## PROBLEM STATEMENT
Your task is to gather the lines below that hold the string "Videos".

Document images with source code
══════════════════════════════
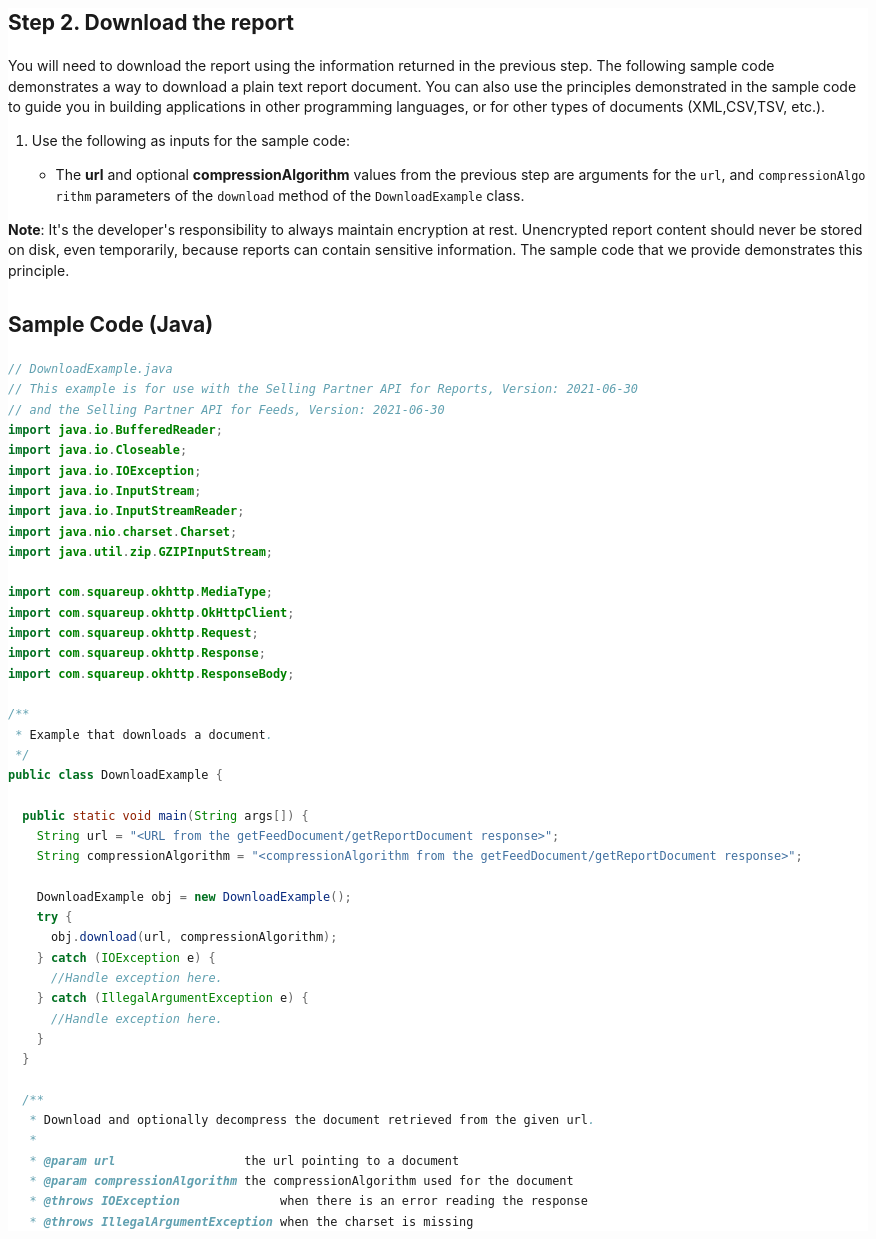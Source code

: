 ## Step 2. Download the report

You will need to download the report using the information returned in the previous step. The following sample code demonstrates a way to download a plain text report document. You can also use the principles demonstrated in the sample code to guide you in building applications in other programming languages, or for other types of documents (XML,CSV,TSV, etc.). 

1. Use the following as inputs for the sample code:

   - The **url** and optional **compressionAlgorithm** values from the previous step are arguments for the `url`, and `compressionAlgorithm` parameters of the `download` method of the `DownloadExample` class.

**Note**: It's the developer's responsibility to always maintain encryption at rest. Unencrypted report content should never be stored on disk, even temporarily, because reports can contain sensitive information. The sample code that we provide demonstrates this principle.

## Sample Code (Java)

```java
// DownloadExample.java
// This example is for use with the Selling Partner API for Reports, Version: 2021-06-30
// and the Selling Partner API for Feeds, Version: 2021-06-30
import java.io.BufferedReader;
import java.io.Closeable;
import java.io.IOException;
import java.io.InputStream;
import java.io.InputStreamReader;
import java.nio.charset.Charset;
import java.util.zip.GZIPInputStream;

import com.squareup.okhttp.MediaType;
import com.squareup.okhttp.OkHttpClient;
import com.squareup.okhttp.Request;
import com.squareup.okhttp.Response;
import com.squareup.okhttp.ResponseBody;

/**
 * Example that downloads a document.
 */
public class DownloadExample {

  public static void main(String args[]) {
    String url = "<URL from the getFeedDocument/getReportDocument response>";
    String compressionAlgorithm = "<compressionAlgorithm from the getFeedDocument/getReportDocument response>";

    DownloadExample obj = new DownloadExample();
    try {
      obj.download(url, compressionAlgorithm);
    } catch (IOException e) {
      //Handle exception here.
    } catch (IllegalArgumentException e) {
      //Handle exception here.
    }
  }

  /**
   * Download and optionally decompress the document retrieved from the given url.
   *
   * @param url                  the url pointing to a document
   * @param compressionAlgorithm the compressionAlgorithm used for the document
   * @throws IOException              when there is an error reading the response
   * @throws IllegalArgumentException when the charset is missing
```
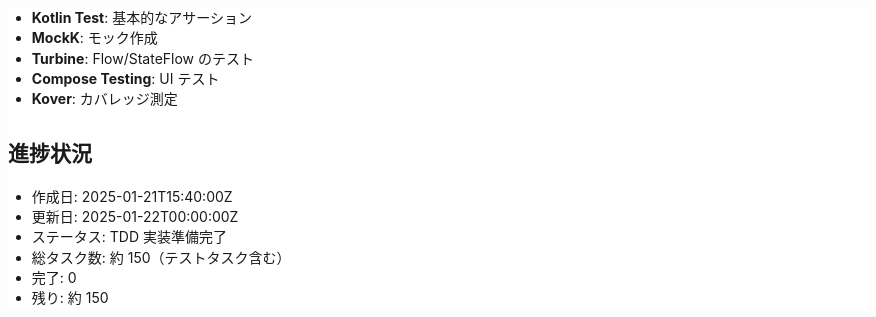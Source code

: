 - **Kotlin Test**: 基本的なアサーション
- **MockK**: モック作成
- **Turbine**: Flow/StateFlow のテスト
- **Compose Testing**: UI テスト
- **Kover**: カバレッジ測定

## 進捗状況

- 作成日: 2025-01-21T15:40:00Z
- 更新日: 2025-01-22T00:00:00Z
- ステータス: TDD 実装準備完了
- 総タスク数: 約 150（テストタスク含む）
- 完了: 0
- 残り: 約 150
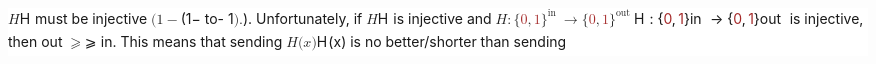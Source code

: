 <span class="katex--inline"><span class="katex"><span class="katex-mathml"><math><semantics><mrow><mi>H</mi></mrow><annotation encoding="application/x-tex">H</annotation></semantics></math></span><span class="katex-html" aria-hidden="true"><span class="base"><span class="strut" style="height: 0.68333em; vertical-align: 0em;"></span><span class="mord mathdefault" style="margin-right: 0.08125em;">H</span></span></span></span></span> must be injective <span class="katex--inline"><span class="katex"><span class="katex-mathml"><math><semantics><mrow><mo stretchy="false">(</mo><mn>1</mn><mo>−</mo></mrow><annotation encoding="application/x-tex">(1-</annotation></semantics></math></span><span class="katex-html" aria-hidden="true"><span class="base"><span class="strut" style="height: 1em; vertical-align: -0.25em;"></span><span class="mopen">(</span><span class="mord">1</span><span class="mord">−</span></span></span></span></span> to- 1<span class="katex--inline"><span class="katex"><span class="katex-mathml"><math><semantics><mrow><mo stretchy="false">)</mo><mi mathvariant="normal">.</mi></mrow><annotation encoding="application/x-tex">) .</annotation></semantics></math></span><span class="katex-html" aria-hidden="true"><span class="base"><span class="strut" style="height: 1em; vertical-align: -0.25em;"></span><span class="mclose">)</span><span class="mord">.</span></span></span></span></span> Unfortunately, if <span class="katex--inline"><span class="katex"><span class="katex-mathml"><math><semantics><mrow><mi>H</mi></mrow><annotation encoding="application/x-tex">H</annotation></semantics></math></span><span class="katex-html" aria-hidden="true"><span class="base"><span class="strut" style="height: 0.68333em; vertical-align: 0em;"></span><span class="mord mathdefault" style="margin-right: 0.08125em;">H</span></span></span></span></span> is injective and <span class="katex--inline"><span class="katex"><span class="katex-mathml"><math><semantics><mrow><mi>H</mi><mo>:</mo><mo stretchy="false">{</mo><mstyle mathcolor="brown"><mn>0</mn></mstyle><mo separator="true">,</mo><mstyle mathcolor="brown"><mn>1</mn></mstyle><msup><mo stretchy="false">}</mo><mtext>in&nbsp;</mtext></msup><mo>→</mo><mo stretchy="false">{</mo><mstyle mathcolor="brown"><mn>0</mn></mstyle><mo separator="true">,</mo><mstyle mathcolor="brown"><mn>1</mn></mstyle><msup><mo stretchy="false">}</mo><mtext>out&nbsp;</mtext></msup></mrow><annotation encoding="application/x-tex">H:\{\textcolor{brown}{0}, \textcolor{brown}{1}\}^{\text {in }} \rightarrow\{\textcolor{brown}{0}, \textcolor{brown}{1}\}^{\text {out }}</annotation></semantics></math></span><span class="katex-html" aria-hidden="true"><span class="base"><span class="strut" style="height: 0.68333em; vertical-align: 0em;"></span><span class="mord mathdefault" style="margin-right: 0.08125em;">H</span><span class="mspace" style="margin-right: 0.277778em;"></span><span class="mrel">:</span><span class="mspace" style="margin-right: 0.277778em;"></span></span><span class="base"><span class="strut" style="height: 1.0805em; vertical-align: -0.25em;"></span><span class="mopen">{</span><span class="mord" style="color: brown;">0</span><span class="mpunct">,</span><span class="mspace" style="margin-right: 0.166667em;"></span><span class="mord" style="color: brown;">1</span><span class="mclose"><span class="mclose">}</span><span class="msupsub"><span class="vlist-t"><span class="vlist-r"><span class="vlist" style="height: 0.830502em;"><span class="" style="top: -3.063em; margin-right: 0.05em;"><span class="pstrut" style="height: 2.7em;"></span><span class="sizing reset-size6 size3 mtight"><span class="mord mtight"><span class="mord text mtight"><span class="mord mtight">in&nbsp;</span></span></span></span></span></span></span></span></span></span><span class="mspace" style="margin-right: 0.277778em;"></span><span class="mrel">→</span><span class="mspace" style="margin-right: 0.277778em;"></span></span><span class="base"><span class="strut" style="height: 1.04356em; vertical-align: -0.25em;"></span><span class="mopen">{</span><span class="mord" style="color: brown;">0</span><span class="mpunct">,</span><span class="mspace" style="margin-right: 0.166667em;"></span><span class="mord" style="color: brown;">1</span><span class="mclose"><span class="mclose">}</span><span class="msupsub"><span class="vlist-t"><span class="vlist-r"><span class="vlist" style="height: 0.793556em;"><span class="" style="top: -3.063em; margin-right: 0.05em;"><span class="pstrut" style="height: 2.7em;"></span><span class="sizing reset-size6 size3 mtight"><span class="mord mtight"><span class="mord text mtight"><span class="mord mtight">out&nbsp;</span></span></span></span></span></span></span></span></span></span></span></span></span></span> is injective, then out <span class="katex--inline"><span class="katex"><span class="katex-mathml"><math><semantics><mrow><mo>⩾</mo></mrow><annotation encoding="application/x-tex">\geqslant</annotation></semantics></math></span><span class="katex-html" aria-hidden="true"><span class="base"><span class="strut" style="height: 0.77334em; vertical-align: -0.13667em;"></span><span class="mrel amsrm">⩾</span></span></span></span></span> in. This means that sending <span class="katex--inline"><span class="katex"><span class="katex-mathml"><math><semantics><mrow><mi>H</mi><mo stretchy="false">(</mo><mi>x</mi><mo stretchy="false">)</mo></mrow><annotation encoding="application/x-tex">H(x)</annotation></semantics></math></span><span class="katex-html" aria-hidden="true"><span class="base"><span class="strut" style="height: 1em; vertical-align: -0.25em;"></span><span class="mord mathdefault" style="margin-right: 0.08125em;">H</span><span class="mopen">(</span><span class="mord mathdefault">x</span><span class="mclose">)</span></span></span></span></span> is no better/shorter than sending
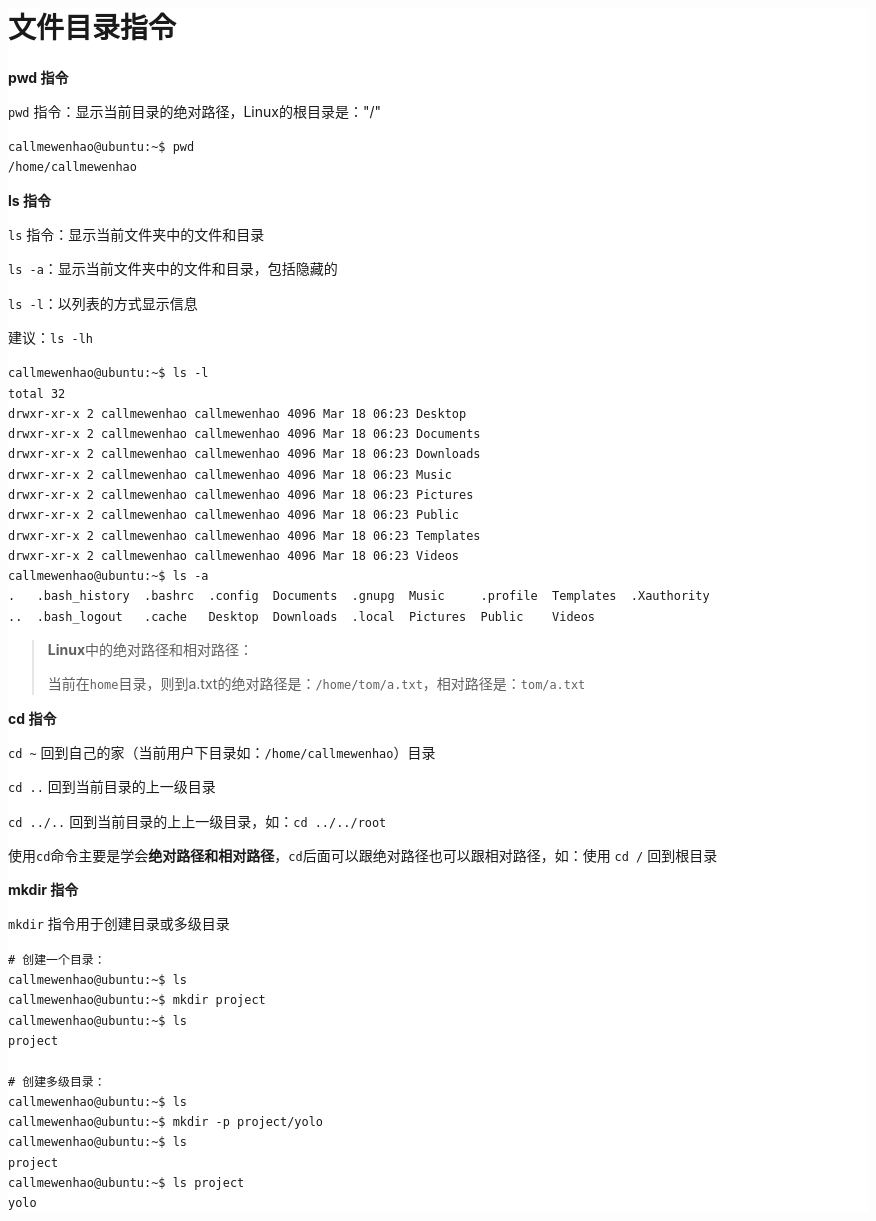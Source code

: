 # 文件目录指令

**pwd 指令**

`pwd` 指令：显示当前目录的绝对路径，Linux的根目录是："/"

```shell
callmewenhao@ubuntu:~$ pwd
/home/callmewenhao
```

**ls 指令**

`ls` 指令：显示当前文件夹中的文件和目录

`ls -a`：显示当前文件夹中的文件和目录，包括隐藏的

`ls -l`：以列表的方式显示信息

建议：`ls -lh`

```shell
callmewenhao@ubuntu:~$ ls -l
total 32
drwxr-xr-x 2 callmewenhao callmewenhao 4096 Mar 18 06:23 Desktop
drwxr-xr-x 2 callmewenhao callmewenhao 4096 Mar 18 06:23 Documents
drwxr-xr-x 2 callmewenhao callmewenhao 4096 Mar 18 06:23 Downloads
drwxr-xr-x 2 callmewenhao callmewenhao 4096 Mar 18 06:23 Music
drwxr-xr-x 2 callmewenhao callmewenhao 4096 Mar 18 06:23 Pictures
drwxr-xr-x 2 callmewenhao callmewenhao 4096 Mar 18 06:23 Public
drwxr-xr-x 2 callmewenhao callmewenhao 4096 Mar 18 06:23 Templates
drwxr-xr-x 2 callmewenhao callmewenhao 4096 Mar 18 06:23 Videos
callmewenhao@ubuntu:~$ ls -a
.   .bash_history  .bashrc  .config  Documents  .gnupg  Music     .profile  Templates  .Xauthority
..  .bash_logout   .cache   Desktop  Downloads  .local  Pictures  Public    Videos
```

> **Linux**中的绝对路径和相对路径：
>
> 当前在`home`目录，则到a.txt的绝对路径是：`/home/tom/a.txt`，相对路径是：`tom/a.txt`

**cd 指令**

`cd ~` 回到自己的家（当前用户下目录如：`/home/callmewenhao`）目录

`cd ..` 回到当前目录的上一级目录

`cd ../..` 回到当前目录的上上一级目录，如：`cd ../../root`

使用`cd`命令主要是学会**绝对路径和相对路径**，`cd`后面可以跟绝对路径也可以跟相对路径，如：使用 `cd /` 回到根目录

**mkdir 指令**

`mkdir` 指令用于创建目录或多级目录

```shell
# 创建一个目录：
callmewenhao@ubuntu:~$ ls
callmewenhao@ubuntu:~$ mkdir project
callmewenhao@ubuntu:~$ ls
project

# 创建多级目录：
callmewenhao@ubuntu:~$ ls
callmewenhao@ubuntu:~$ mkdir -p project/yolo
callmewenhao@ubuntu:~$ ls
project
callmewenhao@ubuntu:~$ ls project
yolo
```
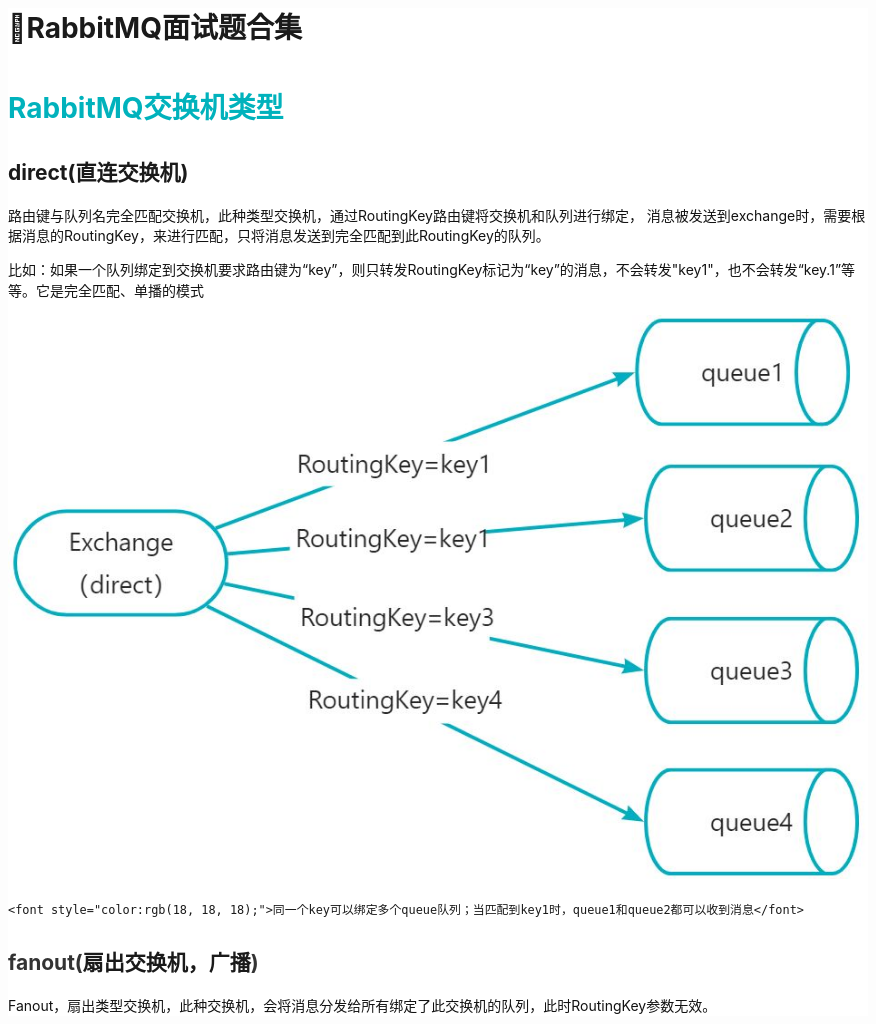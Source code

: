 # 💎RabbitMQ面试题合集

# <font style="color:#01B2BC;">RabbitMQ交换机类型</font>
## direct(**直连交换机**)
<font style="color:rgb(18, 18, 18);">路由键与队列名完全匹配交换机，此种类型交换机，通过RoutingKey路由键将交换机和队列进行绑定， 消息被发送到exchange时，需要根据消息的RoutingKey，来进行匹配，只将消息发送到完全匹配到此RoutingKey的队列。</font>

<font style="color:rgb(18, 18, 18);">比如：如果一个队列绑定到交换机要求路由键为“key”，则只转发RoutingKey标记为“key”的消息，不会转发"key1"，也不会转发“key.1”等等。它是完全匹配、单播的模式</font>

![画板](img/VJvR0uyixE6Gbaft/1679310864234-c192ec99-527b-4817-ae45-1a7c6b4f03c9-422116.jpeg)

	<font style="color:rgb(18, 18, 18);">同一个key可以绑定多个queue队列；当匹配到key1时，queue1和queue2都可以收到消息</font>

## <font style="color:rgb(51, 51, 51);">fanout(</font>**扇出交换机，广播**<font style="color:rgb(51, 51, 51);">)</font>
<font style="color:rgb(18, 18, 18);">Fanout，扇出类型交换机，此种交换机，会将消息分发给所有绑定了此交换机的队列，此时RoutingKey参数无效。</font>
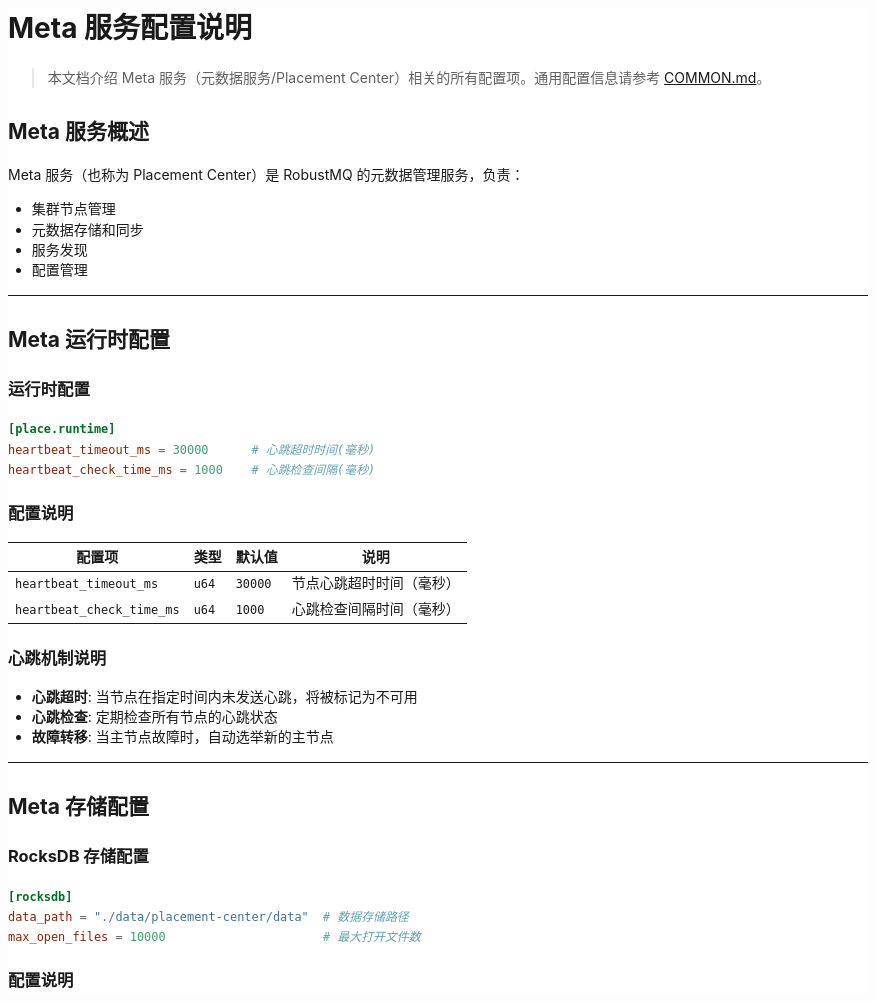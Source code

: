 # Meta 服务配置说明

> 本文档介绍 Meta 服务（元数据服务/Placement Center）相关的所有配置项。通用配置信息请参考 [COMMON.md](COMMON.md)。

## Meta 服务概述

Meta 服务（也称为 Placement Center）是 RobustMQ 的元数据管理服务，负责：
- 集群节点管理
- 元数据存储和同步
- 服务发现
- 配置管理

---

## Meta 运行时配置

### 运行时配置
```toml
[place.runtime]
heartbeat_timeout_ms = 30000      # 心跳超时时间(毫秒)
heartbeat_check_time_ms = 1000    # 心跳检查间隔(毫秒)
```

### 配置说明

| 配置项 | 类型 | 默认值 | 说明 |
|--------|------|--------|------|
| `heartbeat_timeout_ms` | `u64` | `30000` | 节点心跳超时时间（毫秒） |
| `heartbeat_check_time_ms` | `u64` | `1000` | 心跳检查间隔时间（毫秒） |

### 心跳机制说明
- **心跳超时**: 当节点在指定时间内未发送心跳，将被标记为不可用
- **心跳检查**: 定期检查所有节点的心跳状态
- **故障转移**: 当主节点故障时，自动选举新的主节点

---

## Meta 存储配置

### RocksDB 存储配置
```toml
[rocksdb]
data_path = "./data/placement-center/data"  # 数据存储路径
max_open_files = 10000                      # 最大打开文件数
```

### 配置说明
══════════════════════════════
## REPLY
drwxr-xr-x 2 callmewenhao callmewenhao 4096 Mar 18 06:23 Videos
..  .bash_logout   .cache   Desktop  Downloads  .local  Pictures  Public    Videos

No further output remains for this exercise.